I've also volunteered to be put on some kind of roster at church this year. Which means occasionally I'll be doing the prayers or the bible reading. I've already done the prayers once this year and this coming weekend I'll be doing the bible reading. I volunteered a long time ago and while I was happy to be put on the roster, I kind of came back from our three week holiday completely unenthused about church altogether. I think I just enjoyed being carefree and not doing the whole CHURCH THING. But hey, I'm on the roster now, so I'll do it. (The other reason why I'm half-hearted about this now too is that, when I volunteered, I wanted to do it for GOD. Yet it seems every time I have read anything up the front, I get lauded with praise by the oldies for AGES afterwards.
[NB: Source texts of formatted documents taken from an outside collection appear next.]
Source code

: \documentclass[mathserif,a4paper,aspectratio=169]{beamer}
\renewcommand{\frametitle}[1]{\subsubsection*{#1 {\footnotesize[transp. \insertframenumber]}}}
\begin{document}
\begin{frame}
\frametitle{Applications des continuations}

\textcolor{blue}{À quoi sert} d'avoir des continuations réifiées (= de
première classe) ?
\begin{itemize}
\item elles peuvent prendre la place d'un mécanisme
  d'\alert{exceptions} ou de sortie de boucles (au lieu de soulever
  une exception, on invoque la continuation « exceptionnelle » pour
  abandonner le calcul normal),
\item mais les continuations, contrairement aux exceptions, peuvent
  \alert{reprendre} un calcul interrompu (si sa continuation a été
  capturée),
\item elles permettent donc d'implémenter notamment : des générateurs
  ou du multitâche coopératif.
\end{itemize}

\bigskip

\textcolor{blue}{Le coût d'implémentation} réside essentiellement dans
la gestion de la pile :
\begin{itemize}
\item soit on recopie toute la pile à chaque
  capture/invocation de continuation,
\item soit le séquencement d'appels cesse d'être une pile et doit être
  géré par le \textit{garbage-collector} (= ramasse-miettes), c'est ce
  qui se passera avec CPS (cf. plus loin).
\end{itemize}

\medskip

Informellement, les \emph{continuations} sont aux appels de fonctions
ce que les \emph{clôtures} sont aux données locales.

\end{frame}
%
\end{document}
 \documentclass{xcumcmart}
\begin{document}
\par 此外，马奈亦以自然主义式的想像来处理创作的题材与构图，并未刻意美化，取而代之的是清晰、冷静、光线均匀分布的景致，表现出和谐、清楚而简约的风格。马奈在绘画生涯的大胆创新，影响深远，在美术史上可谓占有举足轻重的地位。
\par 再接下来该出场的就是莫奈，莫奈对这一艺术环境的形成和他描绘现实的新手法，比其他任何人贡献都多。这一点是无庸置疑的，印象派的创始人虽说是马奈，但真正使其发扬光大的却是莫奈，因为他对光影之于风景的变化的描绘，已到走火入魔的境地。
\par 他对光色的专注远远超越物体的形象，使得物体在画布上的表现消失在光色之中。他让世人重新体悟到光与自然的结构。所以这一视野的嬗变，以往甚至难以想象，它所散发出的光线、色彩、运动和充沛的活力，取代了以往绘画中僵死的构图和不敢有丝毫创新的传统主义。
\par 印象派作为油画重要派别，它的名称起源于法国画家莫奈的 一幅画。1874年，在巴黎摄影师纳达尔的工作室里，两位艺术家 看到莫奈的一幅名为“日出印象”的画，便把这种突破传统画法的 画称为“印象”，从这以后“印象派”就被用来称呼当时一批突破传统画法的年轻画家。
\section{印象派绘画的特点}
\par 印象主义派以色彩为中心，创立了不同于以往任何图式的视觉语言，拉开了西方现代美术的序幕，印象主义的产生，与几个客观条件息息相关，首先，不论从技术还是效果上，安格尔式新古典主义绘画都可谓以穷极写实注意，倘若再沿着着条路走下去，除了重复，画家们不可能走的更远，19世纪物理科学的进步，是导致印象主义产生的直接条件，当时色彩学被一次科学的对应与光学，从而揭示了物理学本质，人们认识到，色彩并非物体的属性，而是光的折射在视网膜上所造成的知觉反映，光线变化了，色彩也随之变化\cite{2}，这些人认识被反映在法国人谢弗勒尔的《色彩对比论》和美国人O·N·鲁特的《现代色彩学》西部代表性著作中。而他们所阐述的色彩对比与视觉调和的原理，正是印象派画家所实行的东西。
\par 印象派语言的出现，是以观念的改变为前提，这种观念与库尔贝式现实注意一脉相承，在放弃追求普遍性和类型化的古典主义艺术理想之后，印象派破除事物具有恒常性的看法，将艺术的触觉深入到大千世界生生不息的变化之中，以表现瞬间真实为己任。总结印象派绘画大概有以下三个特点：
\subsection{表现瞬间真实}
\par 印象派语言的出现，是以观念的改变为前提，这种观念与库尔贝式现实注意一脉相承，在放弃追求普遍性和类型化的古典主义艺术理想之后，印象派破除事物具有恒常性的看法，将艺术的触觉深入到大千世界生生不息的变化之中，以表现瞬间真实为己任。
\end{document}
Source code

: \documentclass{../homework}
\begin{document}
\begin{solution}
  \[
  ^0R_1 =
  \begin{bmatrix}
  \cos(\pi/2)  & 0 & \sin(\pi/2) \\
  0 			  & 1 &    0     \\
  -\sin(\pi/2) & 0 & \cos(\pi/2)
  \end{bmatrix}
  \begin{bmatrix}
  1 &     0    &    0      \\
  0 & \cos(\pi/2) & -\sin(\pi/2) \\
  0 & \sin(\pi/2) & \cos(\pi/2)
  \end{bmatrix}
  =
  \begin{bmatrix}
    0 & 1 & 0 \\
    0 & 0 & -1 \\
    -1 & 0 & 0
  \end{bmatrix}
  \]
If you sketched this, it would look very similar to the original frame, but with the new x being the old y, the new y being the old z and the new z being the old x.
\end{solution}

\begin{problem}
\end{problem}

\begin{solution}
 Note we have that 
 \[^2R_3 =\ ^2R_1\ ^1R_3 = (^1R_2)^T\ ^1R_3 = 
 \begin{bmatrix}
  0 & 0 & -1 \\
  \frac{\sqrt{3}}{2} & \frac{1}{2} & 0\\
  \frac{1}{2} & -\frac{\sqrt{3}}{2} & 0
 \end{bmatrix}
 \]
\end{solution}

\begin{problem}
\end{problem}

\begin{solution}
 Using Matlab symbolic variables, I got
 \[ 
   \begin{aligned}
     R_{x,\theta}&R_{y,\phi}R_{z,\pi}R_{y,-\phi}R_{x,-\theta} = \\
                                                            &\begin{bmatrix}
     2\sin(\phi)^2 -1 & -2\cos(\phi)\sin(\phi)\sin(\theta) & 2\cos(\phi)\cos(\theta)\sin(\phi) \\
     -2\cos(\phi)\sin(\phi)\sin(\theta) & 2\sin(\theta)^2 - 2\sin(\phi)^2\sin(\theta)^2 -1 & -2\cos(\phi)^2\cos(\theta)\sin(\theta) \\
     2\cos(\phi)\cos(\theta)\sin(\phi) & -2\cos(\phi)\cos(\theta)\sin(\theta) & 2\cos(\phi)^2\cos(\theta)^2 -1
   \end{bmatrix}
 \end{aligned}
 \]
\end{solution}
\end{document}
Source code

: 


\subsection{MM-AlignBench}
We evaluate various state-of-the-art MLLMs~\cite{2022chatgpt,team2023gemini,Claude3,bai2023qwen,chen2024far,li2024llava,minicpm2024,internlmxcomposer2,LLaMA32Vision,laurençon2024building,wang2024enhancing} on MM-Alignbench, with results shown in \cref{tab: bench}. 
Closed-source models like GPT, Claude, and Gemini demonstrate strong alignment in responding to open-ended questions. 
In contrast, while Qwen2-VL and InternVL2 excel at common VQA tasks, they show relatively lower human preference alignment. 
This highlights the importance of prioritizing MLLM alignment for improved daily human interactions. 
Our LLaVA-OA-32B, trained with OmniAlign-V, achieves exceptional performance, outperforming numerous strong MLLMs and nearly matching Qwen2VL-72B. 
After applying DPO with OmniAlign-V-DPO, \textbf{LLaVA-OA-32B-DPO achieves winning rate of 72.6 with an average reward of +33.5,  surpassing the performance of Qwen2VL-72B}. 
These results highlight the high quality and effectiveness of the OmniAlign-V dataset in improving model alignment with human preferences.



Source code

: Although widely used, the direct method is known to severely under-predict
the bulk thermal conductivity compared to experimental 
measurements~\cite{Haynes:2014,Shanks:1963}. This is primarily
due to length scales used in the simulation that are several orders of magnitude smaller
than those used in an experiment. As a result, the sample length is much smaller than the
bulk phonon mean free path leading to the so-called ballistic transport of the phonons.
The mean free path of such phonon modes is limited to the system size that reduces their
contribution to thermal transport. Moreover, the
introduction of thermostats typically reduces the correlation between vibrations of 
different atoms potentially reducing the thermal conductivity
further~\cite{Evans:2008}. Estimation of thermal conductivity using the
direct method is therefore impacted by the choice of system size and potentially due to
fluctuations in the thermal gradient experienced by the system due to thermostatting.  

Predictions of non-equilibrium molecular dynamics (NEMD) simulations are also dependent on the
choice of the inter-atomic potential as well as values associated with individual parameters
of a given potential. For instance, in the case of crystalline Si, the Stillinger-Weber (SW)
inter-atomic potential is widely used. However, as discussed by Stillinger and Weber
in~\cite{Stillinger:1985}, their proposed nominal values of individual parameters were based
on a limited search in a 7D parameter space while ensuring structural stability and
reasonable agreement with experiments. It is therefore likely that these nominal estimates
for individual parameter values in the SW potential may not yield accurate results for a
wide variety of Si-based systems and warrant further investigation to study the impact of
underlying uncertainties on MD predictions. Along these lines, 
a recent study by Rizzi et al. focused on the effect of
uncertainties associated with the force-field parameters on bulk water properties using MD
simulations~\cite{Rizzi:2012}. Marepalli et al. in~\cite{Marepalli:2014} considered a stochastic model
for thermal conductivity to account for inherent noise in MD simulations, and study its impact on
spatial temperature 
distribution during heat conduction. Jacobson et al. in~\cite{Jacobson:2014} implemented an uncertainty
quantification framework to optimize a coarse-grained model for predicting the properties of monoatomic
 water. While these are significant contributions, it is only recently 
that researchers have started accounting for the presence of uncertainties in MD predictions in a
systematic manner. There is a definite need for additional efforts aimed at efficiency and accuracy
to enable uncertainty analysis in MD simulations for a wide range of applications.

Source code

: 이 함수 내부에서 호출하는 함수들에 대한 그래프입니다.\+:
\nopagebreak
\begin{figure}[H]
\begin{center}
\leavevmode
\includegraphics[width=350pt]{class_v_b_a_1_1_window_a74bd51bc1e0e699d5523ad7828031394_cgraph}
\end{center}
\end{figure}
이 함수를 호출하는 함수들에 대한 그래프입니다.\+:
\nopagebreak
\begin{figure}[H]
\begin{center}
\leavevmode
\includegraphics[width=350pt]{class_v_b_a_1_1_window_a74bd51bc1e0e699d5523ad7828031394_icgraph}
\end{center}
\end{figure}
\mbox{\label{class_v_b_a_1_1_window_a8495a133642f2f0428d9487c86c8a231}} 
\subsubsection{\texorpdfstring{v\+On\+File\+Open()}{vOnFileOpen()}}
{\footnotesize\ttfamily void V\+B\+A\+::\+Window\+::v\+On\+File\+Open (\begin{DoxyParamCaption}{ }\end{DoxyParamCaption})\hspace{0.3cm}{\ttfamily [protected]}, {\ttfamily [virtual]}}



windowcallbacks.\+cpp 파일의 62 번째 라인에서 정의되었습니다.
Telling me I have the voice of an angel, telling me that I sound like the Queen when she was young (!!!!), telling me I have a job for life, and so on. It's like, I'M NOT DOING THIS FOR YOU! I'M NOT DOING THIS TO BE PRASIED!!!!! You know, it just kind of dulls the whole experience for me, so it's put me off a little.) L and I had a chat about this, and we both want a bit more of a casual approach to church this year. Rather than go every single week like we did for the last few months of last year, we'd like to skip a few weeks here and there and just BE FAMILY for a weekend. Go camping. Stay home. Chill. Whatever, you know? And honestly if it weren't for our children, we probably would just not go at all this year, lol. But the kids are a bit older and they enjoy it, and really I'm glad they do. Whether it's for their friends or for the food more than for God himself, at this point I'm not worried. At the end of the day, I know that when they're older, they'll have positive memories of going to church and I know that they ARE learning about God in some way, which will ALWAYS be a bonus.

So OzTag is like touch football, but everyone wears tags on their shorts, and so instead of tapping someone on the shoulder to get them, you have to pull the tag off their shorts. Which adds a bit of a challenge, because it's harder to do that while running than it is to tap them on the shoulder. I am doing this, not because I have a passion for touch football or anything (I've never enjoyed the game, lol) but for fitness reasons, and to try something new. I figure, why not? It will be new, it will be fun, and it will be a fun way to get to know some more locals (especially in the younger age ranges). It will be good to learn something new and it will be fun to get fit in a social way. I played once last year (they didn't have the tags that day so we just played touch football, lol) and I actually had fun. I enjoyed the running and I enjoyed the challenge. Mind you, we only used half the field. When I was told at the very end that normally they use the whole field, I freaked out on the inside, lol. That thing is HUGE!!! Lol.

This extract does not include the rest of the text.